### [HOW TO COMPLETE THIS TASK]
Every entry that follows should be reproduced exactly.

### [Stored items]
-=-=-=-=-

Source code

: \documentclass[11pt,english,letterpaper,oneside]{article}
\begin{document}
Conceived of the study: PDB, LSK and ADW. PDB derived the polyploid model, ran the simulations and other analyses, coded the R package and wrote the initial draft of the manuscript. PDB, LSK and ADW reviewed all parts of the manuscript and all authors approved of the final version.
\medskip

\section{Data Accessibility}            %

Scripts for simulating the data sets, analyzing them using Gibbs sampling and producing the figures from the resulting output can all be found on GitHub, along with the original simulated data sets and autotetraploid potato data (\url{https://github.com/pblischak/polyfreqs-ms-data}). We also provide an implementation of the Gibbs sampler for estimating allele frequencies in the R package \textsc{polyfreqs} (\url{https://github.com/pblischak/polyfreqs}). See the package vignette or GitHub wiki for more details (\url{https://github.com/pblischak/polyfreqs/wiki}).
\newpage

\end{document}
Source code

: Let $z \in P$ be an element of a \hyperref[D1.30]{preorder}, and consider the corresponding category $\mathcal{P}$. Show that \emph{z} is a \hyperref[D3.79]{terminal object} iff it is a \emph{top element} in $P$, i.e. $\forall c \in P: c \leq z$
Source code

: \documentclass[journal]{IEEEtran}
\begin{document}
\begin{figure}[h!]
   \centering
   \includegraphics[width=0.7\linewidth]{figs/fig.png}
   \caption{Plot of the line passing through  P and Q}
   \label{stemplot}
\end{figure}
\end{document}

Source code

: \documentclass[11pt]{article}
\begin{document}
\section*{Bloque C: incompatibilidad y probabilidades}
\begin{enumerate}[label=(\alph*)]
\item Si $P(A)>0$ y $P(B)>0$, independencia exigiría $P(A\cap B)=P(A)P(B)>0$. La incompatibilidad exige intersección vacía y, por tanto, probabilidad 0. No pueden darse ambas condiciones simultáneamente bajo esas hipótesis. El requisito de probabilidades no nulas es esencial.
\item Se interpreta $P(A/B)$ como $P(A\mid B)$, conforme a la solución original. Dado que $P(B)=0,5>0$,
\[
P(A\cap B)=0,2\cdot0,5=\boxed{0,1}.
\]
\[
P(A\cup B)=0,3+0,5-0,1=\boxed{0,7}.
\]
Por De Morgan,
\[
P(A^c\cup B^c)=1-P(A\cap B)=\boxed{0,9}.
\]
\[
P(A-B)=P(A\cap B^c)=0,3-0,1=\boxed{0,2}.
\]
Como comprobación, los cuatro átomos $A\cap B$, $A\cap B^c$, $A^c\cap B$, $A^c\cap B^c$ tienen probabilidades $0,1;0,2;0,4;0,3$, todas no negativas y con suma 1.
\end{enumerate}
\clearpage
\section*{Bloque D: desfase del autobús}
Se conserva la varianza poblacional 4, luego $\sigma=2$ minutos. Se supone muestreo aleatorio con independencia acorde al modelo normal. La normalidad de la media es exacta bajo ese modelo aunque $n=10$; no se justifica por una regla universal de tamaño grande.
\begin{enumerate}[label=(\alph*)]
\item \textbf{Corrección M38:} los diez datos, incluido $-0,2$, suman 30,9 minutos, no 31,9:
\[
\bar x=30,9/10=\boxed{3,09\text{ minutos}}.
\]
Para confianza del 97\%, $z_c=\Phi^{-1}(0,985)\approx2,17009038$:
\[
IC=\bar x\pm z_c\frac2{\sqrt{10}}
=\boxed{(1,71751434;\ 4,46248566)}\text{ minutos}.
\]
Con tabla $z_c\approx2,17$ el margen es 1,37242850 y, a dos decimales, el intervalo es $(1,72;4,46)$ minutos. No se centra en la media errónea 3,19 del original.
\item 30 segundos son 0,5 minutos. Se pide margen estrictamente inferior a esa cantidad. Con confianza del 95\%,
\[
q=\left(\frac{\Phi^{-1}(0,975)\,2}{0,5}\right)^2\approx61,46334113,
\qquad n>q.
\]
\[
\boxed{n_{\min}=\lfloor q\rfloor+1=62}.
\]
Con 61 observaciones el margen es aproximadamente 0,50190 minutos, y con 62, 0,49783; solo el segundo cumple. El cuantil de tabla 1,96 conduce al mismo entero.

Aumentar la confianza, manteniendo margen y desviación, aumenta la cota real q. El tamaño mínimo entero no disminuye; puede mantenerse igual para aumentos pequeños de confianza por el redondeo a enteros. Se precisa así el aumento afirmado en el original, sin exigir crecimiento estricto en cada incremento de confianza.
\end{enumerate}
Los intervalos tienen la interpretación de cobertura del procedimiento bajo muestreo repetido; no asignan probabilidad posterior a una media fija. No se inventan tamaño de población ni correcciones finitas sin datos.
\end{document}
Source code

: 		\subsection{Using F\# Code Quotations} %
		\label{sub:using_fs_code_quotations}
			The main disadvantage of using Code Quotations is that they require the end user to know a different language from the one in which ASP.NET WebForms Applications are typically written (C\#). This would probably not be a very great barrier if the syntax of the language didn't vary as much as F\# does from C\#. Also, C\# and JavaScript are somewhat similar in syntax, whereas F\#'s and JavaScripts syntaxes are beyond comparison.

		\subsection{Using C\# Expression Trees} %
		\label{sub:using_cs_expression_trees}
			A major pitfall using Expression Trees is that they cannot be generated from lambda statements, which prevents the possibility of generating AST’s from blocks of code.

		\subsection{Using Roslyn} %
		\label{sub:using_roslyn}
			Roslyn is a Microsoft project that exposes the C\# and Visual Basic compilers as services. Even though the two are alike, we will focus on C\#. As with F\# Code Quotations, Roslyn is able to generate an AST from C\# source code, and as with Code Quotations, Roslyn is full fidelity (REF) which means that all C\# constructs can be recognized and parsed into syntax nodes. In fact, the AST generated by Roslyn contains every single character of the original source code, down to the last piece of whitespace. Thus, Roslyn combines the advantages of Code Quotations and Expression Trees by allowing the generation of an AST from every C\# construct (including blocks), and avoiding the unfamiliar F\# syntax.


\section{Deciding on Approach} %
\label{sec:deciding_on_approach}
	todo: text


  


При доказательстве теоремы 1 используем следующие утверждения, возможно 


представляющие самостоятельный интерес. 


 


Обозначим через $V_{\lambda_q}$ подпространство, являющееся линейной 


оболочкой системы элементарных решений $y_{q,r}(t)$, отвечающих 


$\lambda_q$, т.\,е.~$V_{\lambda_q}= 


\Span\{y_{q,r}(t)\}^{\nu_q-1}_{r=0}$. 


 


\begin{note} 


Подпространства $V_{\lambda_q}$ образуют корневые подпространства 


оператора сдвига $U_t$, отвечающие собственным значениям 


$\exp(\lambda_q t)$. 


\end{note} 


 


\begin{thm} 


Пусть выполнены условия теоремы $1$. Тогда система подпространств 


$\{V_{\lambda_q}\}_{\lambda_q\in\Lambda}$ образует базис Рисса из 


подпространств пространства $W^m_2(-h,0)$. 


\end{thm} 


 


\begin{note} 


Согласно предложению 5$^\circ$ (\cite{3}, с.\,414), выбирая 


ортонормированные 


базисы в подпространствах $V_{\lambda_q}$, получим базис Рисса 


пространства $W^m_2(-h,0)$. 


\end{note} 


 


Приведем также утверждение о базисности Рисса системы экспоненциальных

-=-=-=-=-

### [RESPONSE AREA]
Source code

: \documentclass[11pt,english,letterpaper,oneside]{article}
\begin{document}
Conceived of the study: PDB, LSK and ADW. PDB derived the polyploid model, ran the simulations and other analyses, coded the R package and wrote the initial draft of the manuscript. PDB, LSK and ADW reviewed all parts of the manuscript and all authors approved of the final version.
\medskip

\section{Data Accessibility}            %

Scripts for simulating the data sets, analyzing them using Gibbs sampling and producing the figures from the resulting output can all be found on GitHub, along with the original simulated data sets and autotetraploid potato data (\url{https://github.com/pblischak/polyfreqs-ms-data}). We also provide an implementation of the Gibbs sampler for estimating allele frequencies in the R package \textsc{polyfreqs} (\url{https://github.com/pblischak/polyfreqs}). See the package vignette or GitHub wiki for more details (\url{https://github.com/pblischak/polyfreqs/wiki}).
\newpage

\end{document}
Source code

: Let $z \in P$ be an element of a \hyperref[D1.30]{preorder}, and consider the corresponding category $\mathcal{P}$. Show that \emph{z} is a \hyperref[D3.79]{terminal object} iff it is a \emph{top element} in $P$, i.e. $\forall c \in P: c \leq z$
Source code

: \documentclass[journal]{IEEEtran}
\begin{document}
\begin{figure}[h!]
   \centering
   \includegraphics[width=0.7\linewidth]{figs/fig.png}
   \caption{Plot of the line passing through  P and Q}
   \label{stemplot}
\end{figure}
\end{document}

Source code

: \documentclass[11pt]{article}
\begin{document}
\section*{Bloque C: incompatibilidad y probabilidades}
\begin{enumerate}[label=(\alph*)]
\item Si $P(A)>0$ y $P(B)>0$, independencia exigiría $P(A\cap B)=P(A)P(B)>0$. La incompatibilidad exige intersección vacía y, por tanto, probabilidad 0. No pueden darse ambas condiciones simultáneamente bajo esas hipótesis. El requisito de probabilidades no nulas es esencial.
\item Se interpreta $P(A/B)$ como $P(A\mid B)$, conforme a la solución original. Dado que $P(B)=0,5>0$,
\[
P(A\cap B)=0,2\cdot0,5=\boxed{0,1}.
\]
\[
P(A\cup B)=0,3+0,5-0,1=\boxed{0,7}.
\]
Por De Morgan,
\[
P(A^c\cup B^c)=1-P(A\cap B)=\boxed{0,9}.
\]
\[
P(A-B)=P(A\cap B^c)=0,3-0,1=\boxed{0,2}.
\]
Como comprobación, los cuatro átomos $A\cap B$, $A\cap B^c$, $A^c\cap B$, $A^c\cap B^c$ tienen probabilidades $0,1;0,2;0,4;0,3$, todas no negativas y con suma 1.
\end{enumerate}
\clearpage
\section*{Bloque D: desfase del autobús}
Se conserva la varianza poblacional 4, luego $\sigma=2$ minutos. Se supone muestreo aleatorio con independencia acorde al modelo normal. La normalidad de la media es exacta bajo ese modelo aunque $n=10$; no se justifica por una regla universal de tamaño grande.
\begin{enumerate}[label=(\alph*)]
\item \textbf{Corrección M38:} los diez datos, incluido $-0,2$, suman 30,9 minutos, no 31,9:
\[
\bar x=30,9/10=\boxed{3,09\text{ minutos}}.
\]
Para confianza del 97\%, $z_c=\Phi^{-1}(0,985)\approx2,17009038$:
\[
IC=\bar x\pm z_c\frac2{\sqrt{10}}
=\boxed{(1,71751434;\ 4,46248566)}\text{ minutos}.
\]
Con tabla $z_c\approx2,17$ el margen es 1,37242850 y, a dos decimales, el intervalo es $(1,72;4,46)$ minutos. No se centra en la media errónea 3,19 del original.
\item 30 segundos son 0,5 minutos. Se pide margen estrictamente inferior a esa cantidad. Con confianza del 95\%,
\[
q=\left(\frac{\Phi^{-1}(0,975)\,2}{0,5}\right)^2\approx61,46334113,
\qquad n>q.
\]
\[
\boxed{n_{\min}=\lfloor q\rfloor+1=62}.
\]
Con 61 observaciones el margen es aproximadamente 0,50190 minutos, y con 62, 0,49783; solo el segundo cumple. El cuantil de tabla 1,96 conduce al mismo entero.

Aumentar la confianza, manteniendo margen y desviación, aumenta la cota real q. El tamaño mínimo entero no disminuye; puede mantenerse igual para aumentos pequeños de confianza por el redondeo a enteros. Se precisa así el aumento afirmado en el original, sin exigir crecimiento estricto en cada incremento de confianza.
\end{enumerate}
Los intervalos tienen la interpretación de cobertura del procedimiento bajo muestreo repetido; no asignan probabilidad posterior a una media fija. No se inventan tamaño de población ni correcciones finitas sin datos.
\end{document}
Source code

: 		\subsection{Using F\# Code Quotations} %
		\label{sub:using_fs_code_quotations}
			The main disadvantage of using Code Quotations is that they require the end user to know a different language from the one in which ASP.NET WebForms Applications are typically written (C\#). This would probably not be a very great barrier if the syntax of the language didn't vary as much as F\# does from C\#. Also, C\# and JavaScript are somewhat similar in syntax, whereas F\#'s and JavaScripts syntaxes are beyond comparison.

		\subsection{Using C\# Expression Trees} %
		\label{sub:using_cs_expression_trees}
			A major pitfall using Expression Trees is that they cannot be generated from lambda statements, which prevents the possibility of generating AST’s from blocks of code.

		\subsection{Using Roslyn} %
		\label{sub:using_roslyn}
			Roslyn is a Microsoft project that exposes the C\# and Visual Basic compilers as services. Even though the two are alike, we will focus on C\#. As with F\# Code Quotations, Roslyn is able to generate an AST from C\# source code, and as with Code Quotations, Roslyn is full fidelity (REF) which means that all C\# constructs can be recognized and parsed into syntax nodes. In fact, the AST generated by Roslyn contains every single character of the original source code, down to the last piece of whitespace. Thus, Roslyn combines the advantages of Code Quotations and Expression Trees by allowing the generation of an AST from every C\# construct (including blocks), and avoiding the unfamiliar F\# syntax.


\section{Deciding on Approach} %
\label{sec:deciding_on_approach}
	todo: text


  


При доказательстве теоремы 1 используем следующие утверждения, возможно 


представляющие самостоятельный интерес. 


 


Обозначим через $V_{\lambda_q}$ подпространство, являющееся линейной 


оболочкой системы элементарных решений $y_{q,r}(t)$, отвечающих 


$\lambda_q$, т.\,е.~$V_{\lambda_q}= 


\Span\{y_{q,r}(t)\}^{\nu_q-1}_{r=0}$. 


 


\begin{note} 


Подпространства $V_{\lambda_q}$ образуют корневые подпространства 


оператора сдвига $U_t$, отвечающие собственным значениям 


$\exp(\lambda_q t)$. 


\end{note} 


 


\begin{thm} 


Пусть выполнены условия теоремы $1$. Тогда система подпространств 


$\{V_{\lambda_q}\}_{\lambda_q\in\Lambda}$ образует базис Рисса из 


подпространств пространства $W^m_2(-h,0)$. 


\end{thm} 


 


\begin{note} 


Согласно предложению 5$^\circ$ (\cite{3}, с.\,414), выбирая 


ортонормированные 


базисы в подпространствах $V_{\lambda_q}$, получим базис Рисса 


пространства $W^m_2(-h,0)$. 


\end{note} 


 


Приведем также утверждение о базисности Рисса системы экспоненциальных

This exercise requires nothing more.